— Data under study —
● ● ● ●
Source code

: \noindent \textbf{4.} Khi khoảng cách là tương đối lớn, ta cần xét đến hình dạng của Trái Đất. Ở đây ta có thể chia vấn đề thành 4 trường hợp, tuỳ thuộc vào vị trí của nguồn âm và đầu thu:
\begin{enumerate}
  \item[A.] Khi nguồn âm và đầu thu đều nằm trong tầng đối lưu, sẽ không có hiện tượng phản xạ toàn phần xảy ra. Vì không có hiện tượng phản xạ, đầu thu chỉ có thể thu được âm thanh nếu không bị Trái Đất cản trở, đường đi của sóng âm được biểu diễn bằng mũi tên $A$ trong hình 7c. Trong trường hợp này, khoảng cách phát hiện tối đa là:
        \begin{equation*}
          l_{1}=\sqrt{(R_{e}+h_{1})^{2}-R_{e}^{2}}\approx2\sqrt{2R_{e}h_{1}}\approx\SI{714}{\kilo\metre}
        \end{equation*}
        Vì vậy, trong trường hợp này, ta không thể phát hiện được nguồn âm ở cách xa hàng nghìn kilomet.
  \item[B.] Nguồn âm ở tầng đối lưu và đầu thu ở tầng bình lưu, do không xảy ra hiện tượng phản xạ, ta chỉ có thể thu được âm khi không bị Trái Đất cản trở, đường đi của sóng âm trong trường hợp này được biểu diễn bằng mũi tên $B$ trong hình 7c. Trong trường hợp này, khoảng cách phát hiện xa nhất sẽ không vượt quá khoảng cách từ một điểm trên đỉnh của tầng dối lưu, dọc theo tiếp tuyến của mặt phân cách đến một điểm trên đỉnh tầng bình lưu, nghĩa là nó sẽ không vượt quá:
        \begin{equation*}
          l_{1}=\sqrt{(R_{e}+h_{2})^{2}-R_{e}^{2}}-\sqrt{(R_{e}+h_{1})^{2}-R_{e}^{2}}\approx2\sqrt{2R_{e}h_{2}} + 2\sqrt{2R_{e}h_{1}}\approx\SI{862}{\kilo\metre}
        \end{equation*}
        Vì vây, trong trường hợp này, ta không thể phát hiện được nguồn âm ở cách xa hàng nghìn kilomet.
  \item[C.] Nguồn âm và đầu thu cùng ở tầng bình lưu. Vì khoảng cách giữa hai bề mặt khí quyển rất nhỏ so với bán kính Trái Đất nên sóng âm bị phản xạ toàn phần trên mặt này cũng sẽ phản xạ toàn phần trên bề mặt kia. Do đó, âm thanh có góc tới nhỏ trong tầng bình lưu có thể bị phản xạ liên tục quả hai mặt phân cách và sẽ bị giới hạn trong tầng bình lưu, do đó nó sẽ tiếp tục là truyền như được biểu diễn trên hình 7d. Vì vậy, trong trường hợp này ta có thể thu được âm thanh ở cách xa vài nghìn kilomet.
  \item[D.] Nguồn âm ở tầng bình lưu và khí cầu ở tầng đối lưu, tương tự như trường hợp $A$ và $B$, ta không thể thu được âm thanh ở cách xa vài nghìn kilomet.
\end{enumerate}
● ● ● ●
— Task details —
Look above and repeat, character for character, the lines from the first one to the line with "Vì vậy, trong trường hợp này, ta", counting both.

— Written solution —
Source code

: \noindent \textbf{4.} Khi khoảng cách là tương đối lớn, ta cần xét đến hình dạng của Trái Đất. Ở đây ta có thể chia vấn đề thành 4 trường hợp, tuỳ thuộc vào vị trí của nguồn âm và đầu thu:
\begin{enumerate}
  \item[A.] Khi nguồn âm và đầu thu đều nằm trong tầng đối lưu, sẽ không có hiện tượng phản xạ toàn phần xảy ra. Vì không có hiện tượng phản xạ, đầu thu chỉ có thể thu được âm thanh nếu không bị Trái Đất cản trở, đường đi của sóng âm được biểu diễn bằng mũi tên $A$ trong hình 7c. Trong trường hợp này, khoảng cách phát hiện tối đa là:
        \begin{equation*}
          l_{1}=\sqrt{(R_{e}+h_{1})^{2}-R_{e}^{2}}\approx2\sqrt{2R_{e}h_{1}}\approx\SI{714}{\kilo\metre}
        \end{equation*}
        Vì vậy, trong trường hợp này, ta không thể phát hiện được nguồn âm ở cách xa hàng nghìn kilomet.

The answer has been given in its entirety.